VAT tax (part 10) - Excess of input tax over due tax

Service-Tax

Active VAT payers are required to report tax on the goods and services sold. This is called output tax (due to the State Treasury). The amount of tax depends on the net price (without VAT) and the VAT rate for a given good / service:

Net price x VAT rate = VAT tax.

An entrepreneur registered as an active VAT payer has certain privileges in addition to the obligations to report VAT on sales. The main one is the possibility of reducing the tax due by the (input) tax on the company. Thanks to this, there may be situations in which the entrepreneur, despite the fact that he is a VAT payer, will not have to pay the tax due on sales to the Tax Office, due to the fact that in a given month the tax on purchases was higher than the tax on sales. Thus, there was a VAT surplus.

Ways of accounting for the surplus

The excess of input tax over due tax is shown in the VAT-7 declaration in item 50. The entrepreneur himself decides what to do with the excess, and there are two options:

  • transfer of the surplus to the next billing period,
  • declaring a refund to a bank account used for corporate settlements.

When deciding on the first option, the entrepreneur shows the surplus amount to be transferred to the next period in item 55. On the next declaration, he should rewrite this amount to item 37 as the amount of the excess from the previous declaration. Then, if in the next period the sales tax is higher than the one to be deducted from purchases, the surplus will be “consumed” and the entrepreneur will have to pay a smaller amount.Thus, if in a given period there was a surplus of input VAT on expenses, and the entrepreneur anticipates higher sales in the next period (and thus a higher sales tax), he may transfer the surplus to subsequent periods.

If the specificity of the activity shows that there are frequent VAT surpluses, in order not to accumulate amounts to be transferred from period to period, you can apply to the Tax Office for a refund of overpaid VAT. In this regard, the provisions set out three deadlines for tax return, assuming 60 days as essential. If the entrepreneur decides to apply for a refund, he marks it on the submitted VAT-7 declaration in item 51 and in one of items 52, 53 or 54 depending on the date of return.
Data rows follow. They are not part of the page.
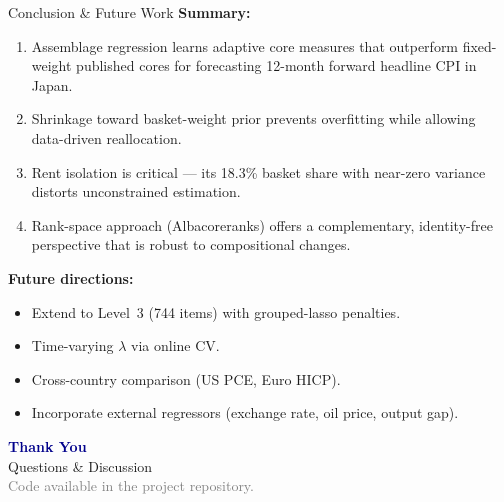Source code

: \documentclass[aspectratio=169, 11pt]{beamer}
\begin{document}
\begin{frame}{Conclusion \& Future Work}
  \textbf{Summary:}
  \begin{enumerate}
    \item Assemblage regression learns \alert{adaptive core measures} that outperform
          fixed-weight published cores for forecasting 12-month forward headline
          CPI in Japan.
    \item Shrinkage toward basket-weight prior prevents overfitting while allowing
          data-driven reallocation.
    \item Rent isolation is critical --- its 18.3\% basket share with near-zero
          variance distorts unconstrained estimation.
    \item Rank-space approach (Albacoreranks) offers a complementary, identity-free
          perspective that is robust to compositional changes.
  \end{enumerate}

  \vspace{6pt}
  \textbf{Future directions:}
  \begin{itemize}
    \item Extend to Level~3 (744 items) with grouped-lasso penalties.
    \item Time-varying $\lambda$ via online CV.
    \item Cross-country comparison (US PCE, Euro HICP).
    \item Incorporate external regressors (exchange rate, oil price, output gap).
  \end{itemize}
\end{frame}

\begin{frame}[plain]
  \centering
  \vspace{2cm}
  {\Huge\bfseries\textcolor{darkblue}{Thank You}}\\[12pt]
  {\large Questions \& Discussion}\\[24pt]
  \textcolor{gray}{\small Code available in the project repository.}
\end{frame}
\end{document}
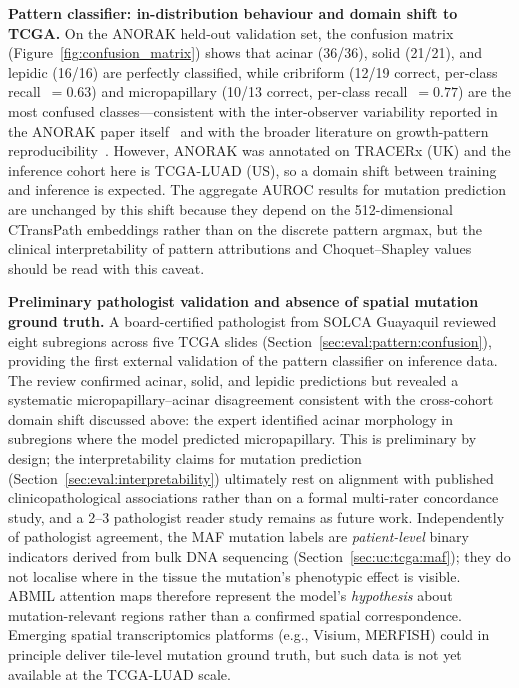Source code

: \textbf{Pattern classifier: in-distribution behaviour and domain
shift to TCGA.}
On the ANORAK held-out validation set, the confusion matrix
(Figure~\ref{fig:confusion_matrix}) shows that acinar (36/36),
solid (21/21), and lepidic (16/16) are perfectly classified, while
cribriform (12/19 correct, per-class recall~$=0.63$) and
micropapillary (10/13 correct, per-class recall~$=0.77$) are the
most confused classes---consistent with the inter-observer
variability reported in the ANORAK paper itself~\cite{anorak2024}
and with the broader literature on growth-pattern
reproducibility~\cite{thunnissen2012reproducibility}.
However, ANORAK was annotated on TRACERx (UK) and the inference
cohort here is TCGA-LUAD (US), so a domain shift between training
and inference is expected.
The aggregate AUROC results for mutation prediction are unchanged
by this shift because they depend on the 512-dimensional
CTransPath embeddings rather than on the discrete pattern argmax,
but the clinical interpretability of pattern attributions and
Choquet--Shapley values should be read with this caveat.

\textbf{Preliminary pathologist validation and absence of spatial
mutation ground truth.}
A board-certified pathologist from SOLCA Guayaquil reviewed eight
subregions across five TCGA slides
(Section~\ref{sec:eval:pattern:confusion}), providing the first
external validation of the pattern classifier on inference data.
The review confirmed acinar, solid, and lepidic predictions but
revealed a systematic micropapillary--acinar disagreement
consistent with the cross-cohort domain shift discussed above:
the expert identified acinar morphology in subregions where the
model predicted micropapillary.
This is preliminary by design; the interpretability claims for
mutation prediction (Section~\ref{sec:eval:interpretability})
ultimately rest on alignment with published clinicopathological
associations rather than on a formal multi-rater concordance study,
and a 2--3 pathologist reader study remains as future work.
Independently of pathologist agreement, the MAF mutation labels
are \emph{patient-level} binary indicators derived from bulk DNA
sequencing (Section~\ref{sec:uc:tcga:maf}); they do not localise
where in the tissue the mutation's phenotypic effect is visible.
ABMIL attention maps therefore represent the model's
\emph{hypothesis} about mutation-relevant regions rather than a
confirmed spatial correspondence.
Emerging spatial transcriptomics platforms (e.g., Visium, MERFISH)
could in principle deliver tile-level mutation ground truth, but
such data is not yet available at the TCGA-LUAD scale.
The entrepreneur can combine both forms, i.e. make a partial return and a partial transfer of the surplus. However, care should be taken that the sum of the amounts in items 51 and 55 does not exceed the total amount of the surplus, i.e. the amount in item 50.

Tax refund rules and deadlines

The rules and deadlines for applying for a tax refund are included in the provisions of the VAT Act. The basic period of waiting for a return is 60 days. Every taxpayer is entitled to it, regardless of the type of purchases made or the rate of goods or services sold. In some cases, however, this deadline can be shortened or, what is worse, for the taxpayer, it will have to be extended.

The shortening of the waiting period for a VAT refund to 25 days may take place provided that the entrepreneur has paid all invoices, customs documents and other obligations that have been included in the VAT summary information. Therefore, only taxpayers who settle accounts on an ongoing basis have the right to apply for a faster refund of overpaid tax.

If the entrepreneur has an overpayment of tax and in the period for which the declaration is submitted, he has not performed any taxable activities - it is a sale - he cannot apply for a tax refund either on the accelerated date or on the basic date. While in a given settlement period the entrepreneur has not made a single taxable sale, but has made purchases related to taxable sales or, based on previous periods, has to settle the tax overpayment, he should declare the return within a period extended to 180 days.

Challenging a tax refund

The tax office may question the tax refund as a result of irregularities and then completely reject the refund application or grant only a partial refund that will actually be due to the entrepreneur after making corrections.

VAT surplus as property security

Since 2013, it is possible to recognize the excess tax to be refunded in VAT settlements as security for the entrepreneur's loan taken out at a bank or SKOK. For this purpose, the entrepreneur should submit an application to the Tax Office, in which he authorizes the office to transfer the overpayment from a given VAT-7 declaration in VAT towards unpaid liabilities with the bank.

The surplus of VAT on purchases over the tax due on sales can be used by the entrepreneur in various ways. Returned to the entrepreneur's account may be used to pay off current liabilities, transferred to the next period may result in the lack of the need to pay the tax despite higher VAT on sales than deducted from purchases, or credited towards the security may help the entrepreneur in obtaining a loan.